* [Exercise objective] Return each line of the data below verbatim; pictures are to be left out.

Dataset items
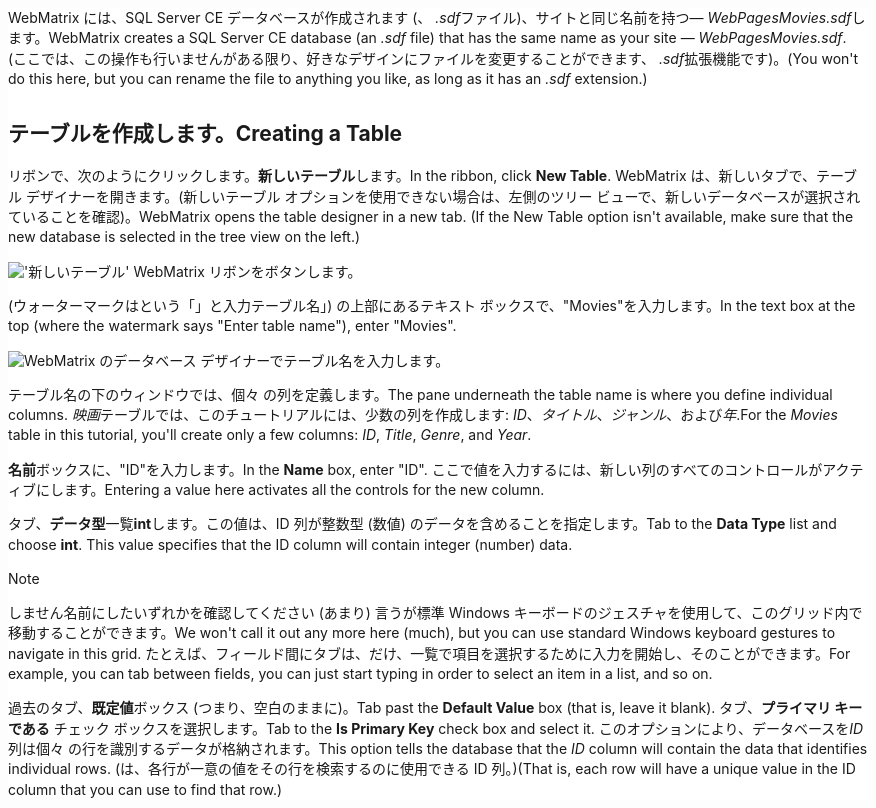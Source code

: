 <span data-ttu-id="387e1-150">WebMatrix には、SQL Server CE データベースが作成されます (、 *.sdf*ファイル)、サイトと同じ名前を持つ&mdash; *WebPagesMovies.sdf*します。</span><span class="sxs-lookup"><span data-stu-id="387e1-150">WebMatrix creates a SQL Server CE database (an *.sdf* file) that has the same name as your site &mdash; *WebPagesMovies.sdf*.</span></span> <span data-ttu-id="387e1-151">(ここでは、この操作も行いませんがある限り、好きなデザインにファイルを変更することができます、 *.sdf*拡張機能です)。</span><span class="sxs-lookup"><span data-stu-id="387e1-151">(You won't do this here, but you can rename the file to anything you like, as long as it has an *.sdf* extension.)</span></span>

## <a name="creating-a-table"></a><span data-ttu-id="387e1-152">テーブルを作成します。</span><span class="sxs-lookup"><span data-stu-id="387e1-152">Creating a Table</span></span>

<span data-ttu-id="387e1-153">リボンで、次のようにクリックします。**新しいテーブル**します。</span><span class="sxs-lookup"><span data-stu-id="387e1-153">In the ribbon, click **New Table**.</span></span> <span data-ttu-id="387e1-154">WebMatrix は、新しいタブで、テーブル デザイナーを開きます。(新しいテーブル オプションを使用できない場合は、左側のツリー ビューで、新しいデータベースが選択されていることを確認)。</span><span class="sxs-lookup"><span data-stu-id="387e1-154">WebMatrix opens the table designer in a new tab. (If the New Table option isn't available, make sure that the new database is selected in the tree view on the left.)</span></span>

!['新しいテーブル' WebMatrix リボンをボタンします。](displaying-data/_static/image5.png)

<span data-ttu-id="387e1-156">(ウォーターマークはという「」と入力テーブル名」) の上部にあるテキスト ボックスで、"Movies"を入力します。</span><span class="sxs-lookup"><span data-stu-id="387e1-156">In the text box at the top (where the watermark says "Enter table name"), enter "Movies".</span></span>

![WebMatrix のデータベース デザイナーでテーブル名を入力します。](displaying-data/_static/image6.png)

<span data-ttu-id="387e1-158">テーブル名の下のウィンドウでは、個々 の列を定義します。</span><span class="sxs-lookup"><span data-stu-id="387e1-158">The pane underneath the table name is where you define individual columns.</span></span> <span data-ttu-id="387e1-159">*映画*テーブルでは、このチュートリアルには、少数の列を作成します: *ID*、*タイトル*、*ジャンル*、および*年*.</span><span class="sxs-lookup"><span data-stu-id="387e1-159">For the *Movies* table in this tutorial, you'll create only a few columns: *ID*, *Title*, *Genre*, and *Year*.</span></span>

<span data-ttu-id="387e1-160">**名前**ボックスに、"ID"を入力します。</span><span class="sxs-lookup"><span data-stu-id="387e1-160">In the **Name** box, enter "ID".</span></span> <span data-ttu-id="387e1-161">ここで値を入力するには、新しい列のすべてのコントロールがアクティブにします。</span><span class="sxs-lookup"><span data-stu-id="387e1-161">Entering a value here activates all the controls for the new column.</span></span>

<span data-ttu-id="387e1-162">タブ、**データ型**一覧**int**します。この値は、ID 列が整数型 (数値) のデータを含めることを指定します。</span><span class="sxs-lookup"><span data-stu-id="387e1-162">Tab to the **Data Type** list and choose **int**. This value specifies that the ID column will contain integer (number) data.</span></span>

> [!NOTE]
> <span data-ttu-id="387e1-163">しません名前にしたいずれかを確認してください (あまり) 言うが標準 Windows キーボードのジェスチャを使用して、このグリッド内で移動することができます。</span><span class="sxs-lookup"><span data-stu-id="387e1-163">We won't call it out any more here (much), but you can use standard Windows keyboard gestures to navigate in this grid.</span></span> <span data-ttu-id="387e1-164">たとえば、フィールド間にタブは、だけ、一覧で項目を選択するために入力を開始し、そのことができます。</span><span class="sxs-lookup"><span data-stu-id="387e1-164">For example, you can tab between fields, you can just start typing in order to select an item in a list, and so on.</span></span>


<span data-ttu-id="387e1-165">過去のタブ、**既定値**ボックス (つまり、空白のままに)。</span><span class="sxs-lookup"><span data-stu-id="387e1-165">Tab past the **Default Value** box (that is, leave it blank).</span></span> <span data-ttu-id="387e1-166">タブ、**プライマリ キーである** チェック ボックスを選択します。</span><span class="sxs-lookup"><span data-stu-id="387e1-166">Tab to the **Is Primary Key** check box and select it.</span></span> <span data-ttu-id="387e1-167">このオプションにより、データベースを*ID*列は個々 の行を識別するデータが格納されます。</span><span class="sxs-lookup"><span data-stu-id="387e1-167">This option tells the database that the *ID* column will contain the data that identifies individual rows.</span></span> <span data-ttu-id="387e1-168">(は、各行が一意の値をその行を検索するのに使用できる ID 列。)</span><span class="sxs-lookup"><span data-stu-id="387e1-168">(That is, each row will have a unique value in the ID column that you can use to find that row.)</span></span>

* [Finished exercise]
Source code

: <span data-ttu-id="387e1-150">WebMatrix には、SQL Server CE データベースが作成されます (、 *.sdf*ファイル)、サイトと同じ名前を持つ&mdash; *WebPagesMovies.sdf*します。</span><span class="sxs-lookup"><span data-stu-id="387e1-150">WebMatrix creates a SQL Server CE database (an *.sdf* file) that has the same name as your site &mdash; *WebPagesMovies.sdf*.</span></span> <span data-ttu-id="387e1-151">(ここでは、この操作も行いませんがある限り、好きなデザインにファイルを変更することができます、 *.sdf*拡張機能です)。</span><span class="sxs-lookup"><span data-stu-id="387e1-151">(You won't do this here, but you can rename the file to anything you like, as long as it has an *.sdf* extension.)</span></span>

## <a name="creating-a-table"></a><span data-ttu-id="387e1-152">テーブルを作成します。</span><span class="sxs-lookup"><span data-stu-id="387e1-152">Creating a Table</span></span>

<span data-ttu-id="387e1-153">リボンで、次のようにクリックします。**新しいテーブル**します。</span><span class="sxs-lookup"><span data-stu-id="387e1-153">In the ribbon, click **New Table**.</span></span> <span data-ttu-id="387e1-154">WebMatrix は、新しいタブで、テーブル デザイナーを開きます。(新しいテーブル オプションを使用できない場合は、左側のツリー ビューで、新しいデータベースが選択されていることを確認)。</span><span class="sxs-lookup"><span data-stu-id="387e1-154">WebMatrix opens the table designer in a new tab. (If the New Table option isn't available, make sure that the new database is selected in the tree view on the left.)</span></span>

!['新しいテーブル' WebMatrix リボンをボタンします。](displaying-data/_static/image5.png)

<span data-ttu-id="387e1-156">(ウォーターマークはという「」と入力テーブル名」) の上部にあるテキスト ボックスで、"Movies"を入力します。</span><span class="sxs-lookup"><span data-stu-id="387e1-156">In the text box at the top (where the watermark says "Enter table name"), enter "Movies".</span></span>

![WebMatrix のデータベース デザイナーでテーブル名を入力します。](displaying-data/_static/image6.png)

<span data-ttu-id="387e1-158">テーブル名の下のウィンドウでは、個々 の列を定義します。</span><span class="sxs-lookup"><span data-stu-id="387e1-158">The pane underneath the table name is where you define individual columns.</span></span> <span data-ttu-id="387e1-159">*映画*テーブルでは、このチュートリアルには、少数の列を作成します: *ID*、*タイトル*、*ジャンル*、および*年*.</span><span class="sxs-lookup"><span data-stu-id="387e1-159">For the *Movies* table in this tutorial, you'll create only a few columns: *ID*, *Title*, *Genre*, and *Year*.</span></span>

<span data-ttu-id="387e1-160">**名前**ボックスに、"ID"を入力します。</span><span class="sxs-lookup"><span data-stu-id="387e1-160">In the **Name** box, enter "ID".</span></span> <span data-ttu-id="387e1-161">ここで値を入力するには、新しい列のすべてのコントロールがアクティブにします。</span><span class="sxs-lookup"><span data-stu-id="387e1-161">Entering a value here activates all the controls for the new column.</span></span>

<span data-ttu-id="387e1-162">タブ、**データ型**一覧**int**します。この値は、ID 列が整数型 (数値) のデータを含めることを指定します。</span><span class="sxs-lookup"><span data-stu-id="387e1-162">Tab to the **Data Type** list and choose **int**. This value specifies that the ID column will contain integer (number) data.</span></span>

> [!NOTE]
> <span data-ttu-id="387e1-163">しません名前にしたいずれかを確認してください (あまり) 言うが標準 Windows キーボードのジェスチャを使用して、このグリッド内で移動することができます。</span><span class="sxs-lookup"><span data-stu-id="387e1-163">We won't call it out any more here (much), but you can use standard Windows keyboard gestures to navigate in this grid.</span></span> <span data-ttu-id="387e1-164">たとえば、フィールド間にタブは、だけ、一覧で項目を選択するために入力を開始し、そのことができます。</span><span class="sxs-lookup"><span data-stu-id="387e1-164">For example, you can tab between fields, you can just start typing in order to select an item in a list, and so on.</span></span>


<span data-ttu-id="387e1-165">過去のタブ、**既定値**ボックス (つまり、空白のままに)。</span><span class="sxs-lookup"><span data-stu-id="387e1-165">Tab past the **Default Value** box (that is, leave it blank).</span></span> <span data-ttu-id="387e1-166">タブ、**プライマリ キーである** チェック ボックスを選択します。</span><span class="sxs-lookup"><span data-stu-id="387e1-166">Tab to the **Is Primary Key** check box and select it.</span></span> <span data-ttu-id="387e1-167">このオプションにより、データベースを*ID*列は個々 の行を識別するデータが格納されます。</span><span class="sxs-lookup"><span data-stu-id="387e1-167">This option tells the database that the *ID* column will contain the data that identifies individual rows.</span></span> <span data-ttu-id="387e1-168">(は、各行が一意の値をその行を検索するのに使用できる ID 列。)</span><span class="sxs-lookup"><span data-stu-id="387e1-168">(That is, each row will have a unique value in the ID column that you can use to find that row.)</span></span>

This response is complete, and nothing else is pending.